They are more likely to have vices and drop out of school than anywhere else in the UK.
Welsh 15-year-olds, according to an Assembly government report, smoke more cannabis and drink more alcohol than their peers in England, Scotland and Northern Ireland. Teenage girls also have a higher rate of pregnancy, and there are more reported cases of sexually transmitted diseases overall.
According to the 2008 Children's and Young People's Well-Being Monitor for Wales, 11 to 15-year-olds are also less likely to say "they like school a lot" compared with those in England.
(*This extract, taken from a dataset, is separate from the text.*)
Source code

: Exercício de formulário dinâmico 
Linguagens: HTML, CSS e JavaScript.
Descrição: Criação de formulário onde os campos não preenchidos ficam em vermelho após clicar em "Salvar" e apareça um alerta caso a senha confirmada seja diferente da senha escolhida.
But there is a glimmer of hope in the 268-page report published last week for teachers and schools; more teenagers are leaving school with at least one qualification than a decade ago, and 11-year-olds are outperforming their state school counterparts in England.
The document explores how far Wales has gone in meeting targets of the United Nations Convention on the Rights of the Child. It draws together evidence and statistics in seven areas, including education, health and leisure time.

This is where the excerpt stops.